Bookish Jen asks: In what ways did your writing for Alias differ from your Criminal Minds writing?
EM: Hi Bookish Jen! As you know, Alias was very serialized for Syd’s personal story which always had consequences in her work life. It makes for a longer process in the room because you have to pick up threads from the previous episode. CM’s typical structure makes the week-to-week storytelling more contained so multiple writers can be off on multiple scripts at the same time. It makes for a very efficient writers’ room.
@WedNightGirls asks: You’ve said previously that the BAU will be back to solving the case of the week for the most part. Should we get a season 14, the show’s 300th episode will be the season premiere. Without a big bad, or a season-long plot, how do you envision the last episodes of season 13 as a warmup for such an iconic episode?
EM: Another great handle!

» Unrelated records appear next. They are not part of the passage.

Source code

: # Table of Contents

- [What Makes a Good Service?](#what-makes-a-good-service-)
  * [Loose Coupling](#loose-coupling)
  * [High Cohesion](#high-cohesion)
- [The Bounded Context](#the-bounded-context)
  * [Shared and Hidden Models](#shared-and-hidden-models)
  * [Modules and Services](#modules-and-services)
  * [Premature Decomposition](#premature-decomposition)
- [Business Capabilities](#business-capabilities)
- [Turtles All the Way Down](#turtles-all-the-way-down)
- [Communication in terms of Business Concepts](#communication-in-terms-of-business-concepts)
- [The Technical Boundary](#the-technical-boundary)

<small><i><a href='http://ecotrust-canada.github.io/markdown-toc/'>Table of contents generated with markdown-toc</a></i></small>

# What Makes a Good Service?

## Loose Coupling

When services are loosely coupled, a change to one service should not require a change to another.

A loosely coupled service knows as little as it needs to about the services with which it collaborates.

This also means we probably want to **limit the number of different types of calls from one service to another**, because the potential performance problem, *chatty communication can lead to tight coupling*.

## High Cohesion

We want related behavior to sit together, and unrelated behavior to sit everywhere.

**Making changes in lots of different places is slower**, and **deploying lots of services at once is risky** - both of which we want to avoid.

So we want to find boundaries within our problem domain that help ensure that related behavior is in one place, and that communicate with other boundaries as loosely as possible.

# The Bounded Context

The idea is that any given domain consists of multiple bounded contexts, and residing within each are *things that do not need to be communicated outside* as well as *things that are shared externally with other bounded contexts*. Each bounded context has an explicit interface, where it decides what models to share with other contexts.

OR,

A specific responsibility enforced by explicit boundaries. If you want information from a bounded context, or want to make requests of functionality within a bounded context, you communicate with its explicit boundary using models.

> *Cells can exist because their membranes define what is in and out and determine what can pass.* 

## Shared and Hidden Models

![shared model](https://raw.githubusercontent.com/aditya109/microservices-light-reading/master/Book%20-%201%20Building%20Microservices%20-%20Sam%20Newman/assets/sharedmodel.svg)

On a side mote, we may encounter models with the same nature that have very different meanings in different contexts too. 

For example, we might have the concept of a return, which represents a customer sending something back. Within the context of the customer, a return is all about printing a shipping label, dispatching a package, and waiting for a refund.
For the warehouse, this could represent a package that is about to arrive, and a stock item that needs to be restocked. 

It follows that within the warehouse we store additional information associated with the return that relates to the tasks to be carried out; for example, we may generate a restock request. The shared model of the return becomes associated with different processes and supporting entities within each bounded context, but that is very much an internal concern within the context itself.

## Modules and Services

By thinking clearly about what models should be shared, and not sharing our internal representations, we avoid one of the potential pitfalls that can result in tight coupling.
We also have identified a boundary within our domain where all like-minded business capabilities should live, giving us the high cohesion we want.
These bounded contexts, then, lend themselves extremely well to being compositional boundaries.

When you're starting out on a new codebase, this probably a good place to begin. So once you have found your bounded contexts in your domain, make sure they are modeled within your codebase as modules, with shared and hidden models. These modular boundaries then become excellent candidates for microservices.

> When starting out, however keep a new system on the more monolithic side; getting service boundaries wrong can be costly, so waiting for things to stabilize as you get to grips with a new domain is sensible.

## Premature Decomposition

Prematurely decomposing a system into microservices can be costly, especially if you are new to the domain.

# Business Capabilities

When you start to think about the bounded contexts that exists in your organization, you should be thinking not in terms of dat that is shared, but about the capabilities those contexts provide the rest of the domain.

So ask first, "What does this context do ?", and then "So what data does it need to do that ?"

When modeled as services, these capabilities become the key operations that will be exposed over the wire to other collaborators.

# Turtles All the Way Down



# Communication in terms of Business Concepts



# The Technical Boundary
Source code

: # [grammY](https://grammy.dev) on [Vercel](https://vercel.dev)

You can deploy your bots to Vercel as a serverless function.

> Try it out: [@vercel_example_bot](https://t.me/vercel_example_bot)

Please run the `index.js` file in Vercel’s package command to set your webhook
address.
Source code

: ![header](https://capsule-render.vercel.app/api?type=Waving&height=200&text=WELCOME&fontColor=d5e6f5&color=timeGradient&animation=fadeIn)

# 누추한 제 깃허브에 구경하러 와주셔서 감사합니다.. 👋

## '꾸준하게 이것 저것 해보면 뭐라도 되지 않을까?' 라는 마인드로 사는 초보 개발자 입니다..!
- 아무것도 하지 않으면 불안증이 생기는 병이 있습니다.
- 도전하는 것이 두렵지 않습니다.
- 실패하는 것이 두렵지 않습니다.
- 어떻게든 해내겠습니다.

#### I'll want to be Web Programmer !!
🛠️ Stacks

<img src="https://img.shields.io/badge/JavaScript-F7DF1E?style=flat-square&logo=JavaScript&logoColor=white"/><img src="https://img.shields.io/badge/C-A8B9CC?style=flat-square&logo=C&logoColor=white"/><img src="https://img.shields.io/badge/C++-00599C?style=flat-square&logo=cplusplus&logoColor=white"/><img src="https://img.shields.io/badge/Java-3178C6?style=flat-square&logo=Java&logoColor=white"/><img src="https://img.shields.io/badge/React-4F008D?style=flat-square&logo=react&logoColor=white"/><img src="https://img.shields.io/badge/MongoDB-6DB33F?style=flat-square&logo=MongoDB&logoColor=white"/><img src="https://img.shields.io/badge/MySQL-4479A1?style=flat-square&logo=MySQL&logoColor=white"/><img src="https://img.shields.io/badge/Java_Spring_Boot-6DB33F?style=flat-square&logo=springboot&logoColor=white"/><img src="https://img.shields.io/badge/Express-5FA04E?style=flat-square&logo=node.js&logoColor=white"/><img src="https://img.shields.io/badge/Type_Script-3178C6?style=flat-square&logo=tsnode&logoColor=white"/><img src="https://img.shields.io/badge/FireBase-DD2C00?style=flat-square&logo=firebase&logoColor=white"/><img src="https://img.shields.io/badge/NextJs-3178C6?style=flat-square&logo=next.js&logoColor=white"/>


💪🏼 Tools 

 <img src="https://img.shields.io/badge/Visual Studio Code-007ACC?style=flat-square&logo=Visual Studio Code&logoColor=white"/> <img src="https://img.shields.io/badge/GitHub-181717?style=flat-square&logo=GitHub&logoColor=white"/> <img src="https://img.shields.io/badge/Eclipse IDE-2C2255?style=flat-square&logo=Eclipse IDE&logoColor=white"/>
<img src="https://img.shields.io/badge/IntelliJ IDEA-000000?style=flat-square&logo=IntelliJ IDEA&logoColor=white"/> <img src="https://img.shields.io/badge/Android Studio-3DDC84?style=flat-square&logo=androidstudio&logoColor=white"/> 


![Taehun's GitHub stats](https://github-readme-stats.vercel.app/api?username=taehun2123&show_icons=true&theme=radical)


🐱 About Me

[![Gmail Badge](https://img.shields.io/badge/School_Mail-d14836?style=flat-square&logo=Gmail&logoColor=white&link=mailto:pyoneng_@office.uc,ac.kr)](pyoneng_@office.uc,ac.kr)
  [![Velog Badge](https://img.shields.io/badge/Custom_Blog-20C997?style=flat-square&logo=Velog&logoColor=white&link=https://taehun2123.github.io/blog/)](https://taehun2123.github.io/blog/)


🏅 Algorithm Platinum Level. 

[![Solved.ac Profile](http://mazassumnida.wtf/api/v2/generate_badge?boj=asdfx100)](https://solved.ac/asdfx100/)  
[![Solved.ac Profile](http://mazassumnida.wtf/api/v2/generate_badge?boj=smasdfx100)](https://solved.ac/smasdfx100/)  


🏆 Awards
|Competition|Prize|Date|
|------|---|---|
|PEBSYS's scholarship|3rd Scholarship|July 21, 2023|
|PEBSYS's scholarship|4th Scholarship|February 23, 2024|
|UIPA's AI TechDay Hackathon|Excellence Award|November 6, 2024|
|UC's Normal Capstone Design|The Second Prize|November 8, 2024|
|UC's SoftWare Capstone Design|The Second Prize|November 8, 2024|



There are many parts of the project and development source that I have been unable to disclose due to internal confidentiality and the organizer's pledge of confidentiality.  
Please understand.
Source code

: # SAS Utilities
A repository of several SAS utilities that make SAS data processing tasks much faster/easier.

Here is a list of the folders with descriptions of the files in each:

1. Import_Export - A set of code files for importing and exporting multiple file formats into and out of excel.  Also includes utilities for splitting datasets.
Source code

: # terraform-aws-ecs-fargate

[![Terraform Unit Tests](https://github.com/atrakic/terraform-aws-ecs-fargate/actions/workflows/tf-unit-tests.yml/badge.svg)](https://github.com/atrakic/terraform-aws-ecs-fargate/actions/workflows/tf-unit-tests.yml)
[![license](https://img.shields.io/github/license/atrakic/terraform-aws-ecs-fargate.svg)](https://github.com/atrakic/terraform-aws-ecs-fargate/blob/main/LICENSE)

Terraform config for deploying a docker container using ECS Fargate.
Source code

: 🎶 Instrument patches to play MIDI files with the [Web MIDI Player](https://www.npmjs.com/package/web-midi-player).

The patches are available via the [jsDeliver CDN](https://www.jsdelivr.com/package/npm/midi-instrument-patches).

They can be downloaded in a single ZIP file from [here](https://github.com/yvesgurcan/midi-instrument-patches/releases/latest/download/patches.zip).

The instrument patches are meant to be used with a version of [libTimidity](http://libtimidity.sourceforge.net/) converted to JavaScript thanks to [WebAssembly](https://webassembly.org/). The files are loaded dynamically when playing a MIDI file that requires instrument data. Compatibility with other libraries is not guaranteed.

We’re talking about how to have episode 299 and 300 be a two-parter. That way the big bad can be introduced late in our season 13 and cause trouble for the start of season 14!
TJ: Congratulations on launching your own production company! That’s HUGE! Can you share with us a little more information about your plans for Erica Messer Productions, and fan @KR9582 is especially curious about your green-lit (lighted?) project, Paradise Falls?
EM: Thanks so much! I’m interested in creating content that is still hero-driven like CM but without the heated battle of good versus evil. I think it’s really important to foster relationships with storytellers and the production company allows that to happen.
TJ: I could go on all day, but I think I’ve taken up enough of your time! Thank you, Erica Messer!
EM: Thank you so much for all of your support over the years and for continuing to love our BAU team as much as we do!